In 2013 we were heavily involved in Washington State’s 522 Initiative for GMO labeling. We were the largest contributor to the campaign, giving almost 2 million dollars to try to get it passed. We also experimented with having a special label on our soaps for the first time, to inform consumers about the issue. We were still vastly outspent by the opposition, and again, narrowly defeated, 49-51. The movement, on the one hand, made a mistake trying to pass a measure in an odd-year electorate which is much smaller, older and more conservative. On the other, we kept the pressure on in the larger culture and fight, that helped pave the way to the major 2014 victories in Vermont and Jackson County, Oregon.
We also were major donors to the Vermont effort, giving over $300K over the past three years, as well as $40K to Jackson county’s fight. We support various state and national efforts, but this year we are very excited that the Oregon Right to Know GMO effort is going to ride the momentum off Vermont and Jackson county, and break open the dam for states everywhere to enact labeling. Things are lined up there with a very favorable and informed electorate, and a terrific and experienced campaign team. And we are once again going to do a special GMO info label on our soaps.
Do you personally try to avoid eating GE foods? How?
I eat organic foods as much as possible. By definition, organic food cannot contain any genetically engineered ingredients. To be clear, simply because something is not GE, doesn’t mean it isn’t coated in pesticides and grown in a completely unsustainable manner. Only organic delivers the full sustainable deal.
Who do you admire for their leadership on GE labeling?
Ronnie Cummins of the Organic Consumers Association takes names and kicks ass like no other; Andy Kimbrell founder of Center for Food Safety has been a crucial leader and strategist for the movement. Rather than try to list all the rock stars and miss anyone I’ll just say there’s a lot more on the spectrum rocking hard across the board in this movement.

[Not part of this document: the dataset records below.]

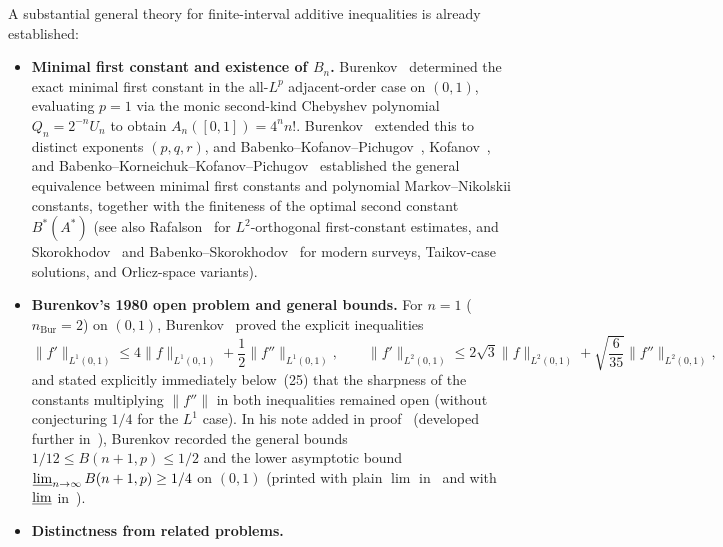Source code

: \documentclass[11pt,a4paper]{article}
\theoremstyle{remark}
\numberwithin{equation}{section}
\begin{document}
A substantial general theory for finite-interval additive inequalities is already established:
\begin{itemize}[leftmargin=1.8em]
    \item \textbf{Minimal first constant and existence of $B_n$.}
    Burenkov~\cite[Theorem, p.~23; \S4$^\circ$, p.~26]{Burenkov1980} determined the exact minimal first constant in the all-$L^p$ adjacent-order case on $(0,1)$, evaluating $p = 1$ via the monic second-kind Chebyshev polynomial $Q_n = 2^{-n}U_n$ to obtain $A_n([0,1]) = 4^n n!$. Burenkov~\cite[Theorem~1]{Burenkov1986} extended this to distinct exponents $(p,q,r)$, and Babenko--Kofanov--Pichugov~\cite{BKP1997}, Kofanov~\cite[\S4.3, Theorem~4.3.2]{Kofanov2002}, and Babenko--Korneichuk--Kofanov--Pichugov~\cite[\S4.6, Theorem~4.6.2]{BKKP2003} established the general equivalence between minimal first constants and polynomial Markov--Nikolskii constants, together with the finiteness of the optimal second constant $B^*(A^*)$ (see also Rafalson~\cite{Rafalson2004} for $L^2$-orthogonal first-constant estimates, and Skorokhodov~\cite{Skorokhodov2019,Skorokhodov2022} and Babenko--Skorokhodov~\cite{BabenkoSkorokhodov2012} for modern surveys, Taikov-case solutions, and Orlicz-space variants).
    \item \textbf{Burenkov's 1980 open problem and general bounds.}
    For $n = 1$ ($n_{\mathrm{Bur}} = 2$) on $(0,1)$, Burenkov~\cite[\S10$^\circ$, eqs.~(24)--(25), pp.~26--27]{Burenkov1980} proved the explicit inequalities
    \[
        \lVert f'\rVert_{L^1(0,1)} \le 4\lVert f\rVert_{L^1(0,1)} + \frac12\lVert f''\rVert_{L^1(0,1)},
        \qquad
        \lVert f'\rVert_{L^2(0,1)} \le 2\sqrt{3}\lVert f\rVert_{L^2(0,1)} + \sqrt{\frac{6}{35}}\lVert f''\rVert_{L^2(0,1)},
    \]
    and stated explicitly immediately below~(25) that the sharpness of the constants multiplying $\lVert f''\rVert$ in both inequalities remained open (without conjecturing $1/4$ for the $L^1$ case). In his note added in proof~\cite[p.~29]{Burenkov1980} (developed further in~\cite[Theorem~2]{Burenkov1986}), Burenkov recorded the general bounds $1/12 \le B(n+1, p) \le 1/2$ and the lower asymptotic bound $\varliminf_{n\to\infty} B(n+1, p) \ge 1/4$ on $(0,1)$ (printed with plain $\lim$ in~\cite[p.~29]{Burenkov1980} and with $\varliminf$ in~\cite[Theorem~2(5), eq.~(17)]{Burenkov1986}).
    \item \textbf{Distinctness from related problems.}

\end{itemize}
\end{document}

What other causes are you involved with?
We’re passionate about fair trade – while organic certification addresses the environmental side of farming and production, it does not touch the social side. Migrant workers in California don’t get any better wages or working conditions in organic fields, although it’s great they’re not being doused with pesticides. We also are active in reforming drug policy in this country, to take a more humane rational approach, such as re-commercializing industrial hemp and legalizing medical marijuana for patients. Those who are addicted and abuse drugs should get treatment; we should not be destroying otherwise productive nonviolent citizens and their families with jail time and records. And we’ve recently opened up an animal rights front, fighting with allies for animal husbandry regulation to stop meat and dairy products from being produced under such poor conditions.
What would you say to others who are hoping to start and lead a movement around positive change?
Go for it. Be ready to make a lot of mistakes and learn by doing. And any leader is only really as good as his or her team – so surround yourself with people who complement your skills and who have your back.
Would you recommend any good resources for others hoping to learn more about GMOs?
Just Label It is a fantastic resource for updates and how to engage and help at the national level, as well as finding your local state effort and battles and plugging in. GMO Inside is also doing excellent work as well to educate folks on the issue.